First, download the references from zotero through the plug-in of @Rintze . Then try to convert them into RIS format files and import them into Endnote X8. After that, re-inserted these references in the full text. Finally, check the cited times and the location distribution of each reference through the "Edit & Manage Citations " of Endnote X8.
As note by Rintze, for the original question, the number cited is now included in export from his tool.
My source is R Markdown, so I don't think I can use Reference Extractor. The only approach I can currently think of is hacking apa.csl.
Read the whole doc in as a string, extract all citation markers using a regex, and then count the frequency of each marker.
Modifying the citation style won't work, I believe -- CSL doesn't have a citation-frequency count variable.
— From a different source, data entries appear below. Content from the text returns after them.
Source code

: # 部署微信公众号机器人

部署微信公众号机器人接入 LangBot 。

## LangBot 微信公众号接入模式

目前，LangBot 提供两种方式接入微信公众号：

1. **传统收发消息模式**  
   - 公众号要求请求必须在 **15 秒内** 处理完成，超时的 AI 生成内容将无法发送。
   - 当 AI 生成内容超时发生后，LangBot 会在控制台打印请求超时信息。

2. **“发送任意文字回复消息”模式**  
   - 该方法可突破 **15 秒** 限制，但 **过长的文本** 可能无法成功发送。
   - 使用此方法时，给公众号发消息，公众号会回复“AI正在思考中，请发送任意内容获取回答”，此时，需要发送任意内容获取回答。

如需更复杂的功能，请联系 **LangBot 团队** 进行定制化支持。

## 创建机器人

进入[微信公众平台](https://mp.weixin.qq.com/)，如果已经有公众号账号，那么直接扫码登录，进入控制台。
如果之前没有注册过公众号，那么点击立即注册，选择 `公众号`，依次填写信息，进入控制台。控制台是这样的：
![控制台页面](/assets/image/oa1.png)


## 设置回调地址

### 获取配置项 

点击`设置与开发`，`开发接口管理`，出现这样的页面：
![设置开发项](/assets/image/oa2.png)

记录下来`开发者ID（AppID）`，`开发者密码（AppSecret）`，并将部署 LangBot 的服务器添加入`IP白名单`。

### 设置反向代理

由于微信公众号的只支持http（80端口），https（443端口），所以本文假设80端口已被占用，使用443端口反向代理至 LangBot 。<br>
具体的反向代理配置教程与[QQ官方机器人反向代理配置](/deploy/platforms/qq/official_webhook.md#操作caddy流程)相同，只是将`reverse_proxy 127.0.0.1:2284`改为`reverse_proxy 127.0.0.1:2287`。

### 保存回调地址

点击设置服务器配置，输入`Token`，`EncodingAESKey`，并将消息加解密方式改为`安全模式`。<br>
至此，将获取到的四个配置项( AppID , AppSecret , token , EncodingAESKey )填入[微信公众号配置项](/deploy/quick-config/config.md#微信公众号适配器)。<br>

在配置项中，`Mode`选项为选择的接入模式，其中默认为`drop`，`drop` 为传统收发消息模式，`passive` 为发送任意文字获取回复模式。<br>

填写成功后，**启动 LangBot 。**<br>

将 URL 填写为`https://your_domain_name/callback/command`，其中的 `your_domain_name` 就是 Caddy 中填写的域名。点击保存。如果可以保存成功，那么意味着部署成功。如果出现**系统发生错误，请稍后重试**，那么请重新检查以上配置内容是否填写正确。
@adamsmith: I was hoping to avoid that approach (or at least find some existing code to do it, because I'm lazy). A benefit of using CSL is that the results would be a human-readable reference list, rather than a list of IDs. Couldn't you modify the CSL to count citations and sort on that?
You can export your document from pandoc to Word with live Zotero citations. Emiliano has written a pandoc filter for that. From there, you can use Reference Extractor, which has the option to add the number of times cited to Extra. You can write a CSL file to include the 'note' variable to show of the Extra field, or, if you want to be sure that only the times cited is shown, you could add 'annote: ' before that number and then add the 'annote' field in you CSL
It might even be easier to write a small pandoc filter to count the unique occurrences of the citekeys in your markdown document and then do the same as above.
citation_count = {}
count = {
Cite = function(el)
for _, item in pairs(el.citations) do
if citation_count[item.id] == nil then
citation_count[item.id] = 0
end
citation_count[item.id] = citation_count[item.id] + 1
end
end,
}
function Pandoc(el)
pandoc.walk_block(pandoc.Div(el.blocks), count)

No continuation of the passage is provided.